— REQUIRED ACTION —
Go through the listing below and show each line that has the word "jako".

— RECORD EXCERPTS —
━━━
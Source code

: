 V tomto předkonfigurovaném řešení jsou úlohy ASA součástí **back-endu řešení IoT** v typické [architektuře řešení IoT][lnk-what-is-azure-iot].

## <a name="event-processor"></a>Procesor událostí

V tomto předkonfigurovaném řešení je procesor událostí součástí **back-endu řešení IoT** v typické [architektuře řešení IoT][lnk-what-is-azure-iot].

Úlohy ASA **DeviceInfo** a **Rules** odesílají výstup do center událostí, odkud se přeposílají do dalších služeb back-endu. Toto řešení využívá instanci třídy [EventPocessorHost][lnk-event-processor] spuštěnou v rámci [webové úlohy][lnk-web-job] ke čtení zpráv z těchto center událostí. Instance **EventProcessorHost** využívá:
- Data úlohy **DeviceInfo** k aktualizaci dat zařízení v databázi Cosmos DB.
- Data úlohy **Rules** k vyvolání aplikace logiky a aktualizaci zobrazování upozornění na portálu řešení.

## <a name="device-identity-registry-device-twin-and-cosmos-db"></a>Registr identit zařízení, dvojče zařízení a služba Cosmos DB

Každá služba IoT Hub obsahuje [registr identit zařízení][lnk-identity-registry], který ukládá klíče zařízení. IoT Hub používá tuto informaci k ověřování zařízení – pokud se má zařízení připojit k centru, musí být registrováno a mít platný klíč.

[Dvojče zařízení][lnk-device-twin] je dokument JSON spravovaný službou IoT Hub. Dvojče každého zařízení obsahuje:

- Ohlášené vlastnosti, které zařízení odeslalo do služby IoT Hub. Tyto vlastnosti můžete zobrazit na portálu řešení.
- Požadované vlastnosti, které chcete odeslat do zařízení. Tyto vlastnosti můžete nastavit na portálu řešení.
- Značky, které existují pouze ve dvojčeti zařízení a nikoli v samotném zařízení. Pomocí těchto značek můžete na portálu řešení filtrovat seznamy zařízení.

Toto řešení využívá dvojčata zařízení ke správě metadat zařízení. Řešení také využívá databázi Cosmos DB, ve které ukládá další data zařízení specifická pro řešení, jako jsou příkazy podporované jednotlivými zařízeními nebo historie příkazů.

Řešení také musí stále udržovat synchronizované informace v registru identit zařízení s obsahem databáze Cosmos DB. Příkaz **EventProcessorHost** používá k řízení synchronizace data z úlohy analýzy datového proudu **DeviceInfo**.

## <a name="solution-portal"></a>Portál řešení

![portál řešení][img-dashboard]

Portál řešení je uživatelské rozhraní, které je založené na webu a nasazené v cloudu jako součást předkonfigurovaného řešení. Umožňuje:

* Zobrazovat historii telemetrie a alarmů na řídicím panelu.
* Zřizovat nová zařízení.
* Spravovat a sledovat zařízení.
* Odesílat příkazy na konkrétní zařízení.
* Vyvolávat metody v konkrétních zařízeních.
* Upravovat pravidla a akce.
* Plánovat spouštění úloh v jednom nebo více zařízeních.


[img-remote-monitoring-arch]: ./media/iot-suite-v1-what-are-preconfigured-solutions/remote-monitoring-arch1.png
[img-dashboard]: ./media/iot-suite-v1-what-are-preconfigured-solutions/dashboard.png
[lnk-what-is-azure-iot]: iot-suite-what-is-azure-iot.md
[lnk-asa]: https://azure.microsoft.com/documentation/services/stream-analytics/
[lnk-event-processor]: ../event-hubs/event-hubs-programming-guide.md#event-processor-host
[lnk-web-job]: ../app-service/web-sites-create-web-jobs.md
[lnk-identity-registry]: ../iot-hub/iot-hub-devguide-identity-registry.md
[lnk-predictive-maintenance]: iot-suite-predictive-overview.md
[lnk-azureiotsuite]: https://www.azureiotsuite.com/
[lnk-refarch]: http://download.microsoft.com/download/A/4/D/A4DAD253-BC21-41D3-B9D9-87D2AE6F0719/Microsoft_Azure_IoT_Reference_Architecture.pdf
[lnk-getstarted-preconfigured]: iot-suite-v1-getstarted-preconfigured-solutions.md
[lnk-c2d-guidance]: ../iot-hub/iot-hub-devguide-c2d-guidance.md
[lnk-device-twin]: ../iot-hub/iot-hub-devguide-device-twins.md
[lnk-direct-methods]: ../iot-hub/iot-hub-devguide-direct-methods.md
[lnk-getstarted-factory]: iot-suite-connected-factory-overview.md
━━━
— ANSWER FOR THIS EXERCISE —
Toto řešení využívá dvojčata zařízení ke správě metadat zařízení. Řešení také využívá databázi Cosmos DB, ve které ukládá další data zařízení specifická pro řešení, jako jsou příkazy podporované jednotlivými zařízeními nebo historie příkazů.
Portál řešení je uživatelské rozhraní, které je založené na webu a nasazené v cloudu jako součást předkonfigurovaného řešení. Umožňuje:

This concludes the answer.